• Extracted data:

● ● ●

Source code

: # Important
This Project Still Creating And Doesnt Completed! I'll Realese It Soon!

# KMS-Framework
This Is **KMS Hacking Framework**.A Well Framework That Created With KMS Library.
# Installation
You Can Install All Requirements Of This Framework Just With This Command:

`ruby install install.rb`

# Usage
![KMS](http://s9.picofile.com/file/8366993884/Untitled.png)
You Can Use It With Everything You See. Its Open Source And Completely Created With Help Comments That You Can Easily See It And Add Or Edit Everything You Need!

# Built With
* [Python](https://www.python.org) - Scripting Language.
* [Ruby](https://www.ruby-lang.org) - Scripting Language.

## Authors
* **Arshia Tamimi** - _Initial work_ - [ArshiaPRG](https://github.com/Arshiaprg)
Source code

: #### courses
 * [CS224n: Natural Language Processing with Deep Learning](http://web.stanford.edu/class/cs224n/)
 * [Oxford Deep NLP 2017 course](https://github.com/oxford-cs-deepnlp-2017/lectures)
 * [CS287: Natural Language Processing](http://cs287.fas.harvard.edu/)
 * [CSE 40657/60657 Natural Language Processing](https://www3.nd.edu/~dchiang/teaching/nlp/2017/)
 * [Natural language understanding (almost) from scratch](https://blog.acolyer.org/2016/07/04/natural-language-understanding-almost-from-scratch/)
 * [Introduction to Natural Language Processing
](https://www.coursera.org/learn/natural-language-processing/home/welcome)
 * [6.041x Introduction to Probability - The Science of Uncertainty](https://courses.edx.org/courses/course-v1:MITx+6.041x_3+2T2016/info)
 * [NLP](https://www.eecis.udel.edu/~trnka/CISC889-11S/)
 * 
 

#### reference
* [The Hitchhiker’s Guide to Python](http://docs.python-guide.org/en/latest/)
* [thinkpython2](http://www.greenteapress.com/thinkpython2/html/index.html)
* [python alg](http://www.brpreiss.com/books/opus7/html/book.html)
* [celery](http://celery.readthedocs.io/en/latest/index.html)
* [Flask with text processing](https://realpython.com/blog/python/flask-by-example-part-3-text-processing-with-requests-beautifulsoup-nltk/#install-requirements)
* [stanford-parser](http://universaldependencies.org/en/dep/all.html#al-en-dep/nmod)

● ● ●

• What is being asked: All of the material shown above should be written out exactly.

• Your solution:
Source code

: # Important
This Project Still Creating And Doesnt Completed! I'll Realese It Soon!

# KMS-Framework
This Is **KMS Hacking Framework**.A Well Framework That Created With KMS Library.
# Installation
You Can Install All Requirements Of This Framework Just With This Command:

`ruby install install.rb`

# Usage
![KMS](http://s9.picofile.com/file/8366993884/Untitled.png)
You Can Use It With Everything You See. Its Open Source And Completely Created With Help Comments That You Can Easily See It And Add Or Edit Everything You Need!

# Built With
* [Python](https://www.python.org) - Scripting Language.
* [Ruby](https://www.ruby-lang.org) - Scripting Language.

## Authors
* **Arshia Tamimi** - _Initial work_ - [ArshiaPRG](https://github.com/Arshiaprg)
Source code

: #### courses
 * [CS224n: Natural Language Processing with Deep Learning](http://web.stanford.edu/class/cs224n/)
 * [Oxford Deep NLP 2017 course](https://github.com/oxford-cs-deepnlp-2017/lectures)
 * [CS287: Natural Language Processing](http://cs287.fas.harvard.edu/)
 * [CSE 40657/60657 Natural Language Processing](https://www3.nd.edu/~dchiang/teaching/nlp/2017/)
 * [Natural language understanding (almost) from scratch](https://blog.acolyer.org/2016/07/04/natural-language-understanding-almost-from-scratch/)
 * [Introduction to Natural Language Processing
](https://www.coursera.org/learn/natural-language-processing/home/welcome)
 * [6.041x Introduction to Probability - The Science of Uncertainty](https://courses.edx.org/courses/course-v1:MITx+6.041x_3+2T2016/info)
 * [NLP](https://www.eecis.udel.edu/~trnka/CISC889-11S/)
 * 
 

#### reference
* [The Hitchhiker’s Guide to Python](http://docs.python-guide.org/en/latest/)
* [thinkpython2](http://www.greenteapress.com/thinkpython2/html/index.html)
* [python alg](http://www.brpreiss.com/books/opus7/html/book.html)
* [celery](http://celery.readthedocs.io/en/latest/index.html)
* [Flask with text processing](https://realpython.com/blog/python/flask-by-example-part-3-text-processing-with-requests-beautifulsoup-nltk/#install-requirements)
* [stanford-parser](http://universaldependencies.org/en/dep/all.html#al-en-dep/nmod)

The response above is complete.